De là à dire que les pauvres gens n’ont décidément pas de patrie et que le nationalisme est là un prétexte instrumentalisé pour servir bien d’autres intérêts mercantiles (sinon le refuge - idéologiquement commode - des assassins professionnels...), il n’y a qu’un pas... Reste donc à trouver le moyen de faire vivre ensemble - pacifiquement - tout ce beau monde. D’où le caractère éminemment (et positivement) révolutionnaire - pour l’époque d’alors et pour notre temps encore - des idées européennes et fédéralistes, sans aucun doute...
8. Le 19 octobre 2011 à 16:37, par stephro En réponse à : Joyeux Noël, Merry Christmas, Frohe Weihnachten...
Je ne sais pas comment vous faîtes pour trouver des films comme celui-ci. C’est fou comme les jeunes étaient embrigadés et instrumentalisés pour les besoins de la guerre. C’est bien que ce film ait rencontré un certain succès et votre article donne envie d’en savoir plus.
9. Le 28 décembre 2014 à 18:12, par Jacques Fayette En réponse à : Joyeux Noël, Merry Christmas, Frohe Weihnachten...
Je me souviens d’avoir vu ce film et d’avoir participé au financement du monument commémoratif qui a été érigé à l’endroit où le prêtre écossais a célébré la messe. Je me suis souvenu immédiatement de mon premier voyage à Verdun, j’avais 21 ans et j’étais à l’Université d’été de Luxembourg où je suivais des cours sur le « Marché Commun ». Trois ans avant grâce à André Darteil, j’avais rencontré Altiero Spinelli et avait été élu au Congrès du Peuple européen.

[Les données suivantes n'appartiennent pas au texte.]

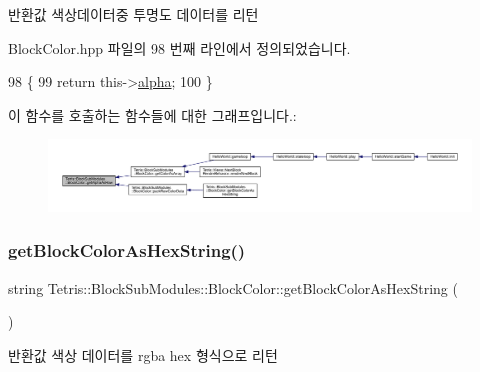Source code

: \begin{DoxyReturn}{반환값}
색상데이터중 투명도 데이터를 리턴 
\end{DoxyReturn}


Block\+Color.\+hpp 파일의 98 번째 라인에서 정의되었습니다.


\begin{DoxyCode}
98                                          \{
99                 \textcolor{keywordflow}{return} this->\hyperlink{class_tetris_1_1_block_sub_modules_1_1_block_color_af0983ea684f33617a0b482cfea1d3c2b}{alpha};
100             \}
\end{DoxyCode}
이 함수를 호출하는 함수들에 대한 그래프입니다.\+:
\nopagebreak
\begin{figure}[H]
\begin{center}
\leavevmode
\includegraphics[width=350pt]{de/d44/class_tetris_1_1_block_sub_modules_1_1_block_color_acb1c9b34ee534857741025bd2824201a_icgraph}
\end{center}
\end{figure}
\mbox{\label{class_tetris_1_1_block_sub_modules_1_1_block_color_a79cc837f207645628542876997c9e919}} 
\subsubsection{\texorpdfstring{get\+Block\+Color\+As\+Hex\+String()}{getBlockColorAsHexString()}}
{\footnotesize\ttfamily string Tetris\+::\+Block\+Sub\+Modules\+::\+Block\+Color\+::get\+Block\+Color\+As\+Hex\+String (\begin{DoxyParamCaption}{ }\end{DoxyParamCaption})\hspace{0.3cm}{\ttfamily [inline]}}

\begin{DoxyReturn}{반환값}
색상 데이터를 rgba hex 형식으로 리턴 
\end{DoxyReturn}


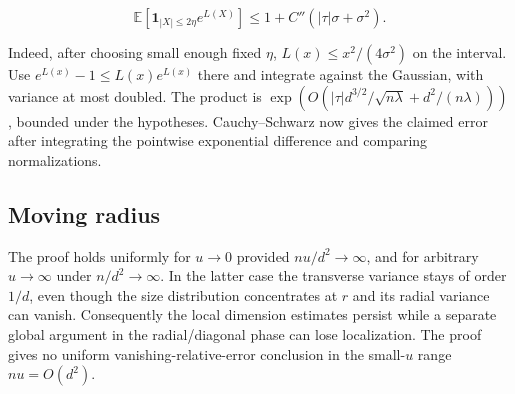 \begin{equation*}
\mathbb E[\mathbf 1_{|X|\le2\eta}e^{L(X)}]
\le 1+C''(|\tau|\sigma+\sigma^2).
\end{equation*}

Indeed, after choosing small enough fixed $\eta$, $L(x)\le x^2/(4\sigma^2)$ on the interval. Use $e^{L(x)}-1\le L(x)e^{L(x)}$ there and integrate against the Gaussian, with variance at most doubled. The product is $\exp(O(|\tau|d^{3/2}/\sqrt{n\lambda}+d^2/(n\lambda)))$, bounded under the hypotheses. Cauchy--Schwarz now gives the claimed error after integrating the pointwise exponential difference and comparing normalizations.

\subsection{Moving radius}

The proof holds uniformly for $u\to0$ provided $nu/d^2\to\infty$, and for arbitrary $u\to\infty$ under $n/d^2\to\infty$. In the latter case the transverse variance stays of order $1/d$, even though the size distribution concentrates at $r$ and its radial variance can vanish. Consequently the local dimension estimates persist while a separate global argument in the radial/diagonal phase can lose localization. The proof gives no uniform vanishing-relative-error conclusion in the small-$u$ range $nu=O(d^2)$.
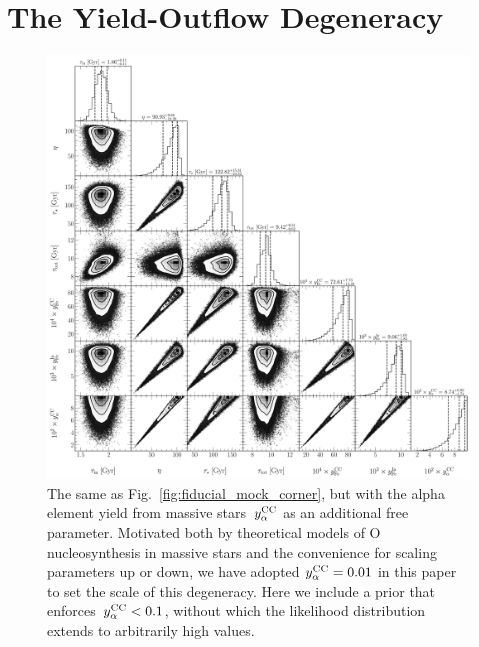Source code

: 

\section{The Yield-Outflow Degeneracy}
\label{sec:degeneracy}

\begin{figure}
\centering
\includegraphics[scale = 0.38]{chapter4/degeneracy_512k.pdf}
\caption{
The same as Fig.~\ref{fig:fiducial_mock_corner}, but with the alpha element
yield from massive stars~$y_\alpha^\text{CC}$ as an additional free parameter.
Motivated both by theoretical models of O nucleosynthesis in massive stars and
the convenience for scaling parameters up or down, we have adopted
$y_\alpha^\text{CC} = 0.01$ in this paper to set the scale of this degeneracy.
Here we include a prior that enforces~$y_\alpha^\text{CC} < 0.1$, without which the
likelihood distribution extends to arbitrarily high values.
}
\label{fig:degeneracy}
\end{figure}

Sur le Fort de Vaux j’ai vu arriver un vieux monsieur aidé par sa fille et son gendre, il avait fait partie du régiment allemand qui en juin 1916, avait pris le Fort et il y a rencontré un ancien combattant français, j’ai servi d’interprète entre les deux hommes. J’ai fait le serment ce jour-là de lutter jusqu’à la fin de mes jours pour la Fédération européenne.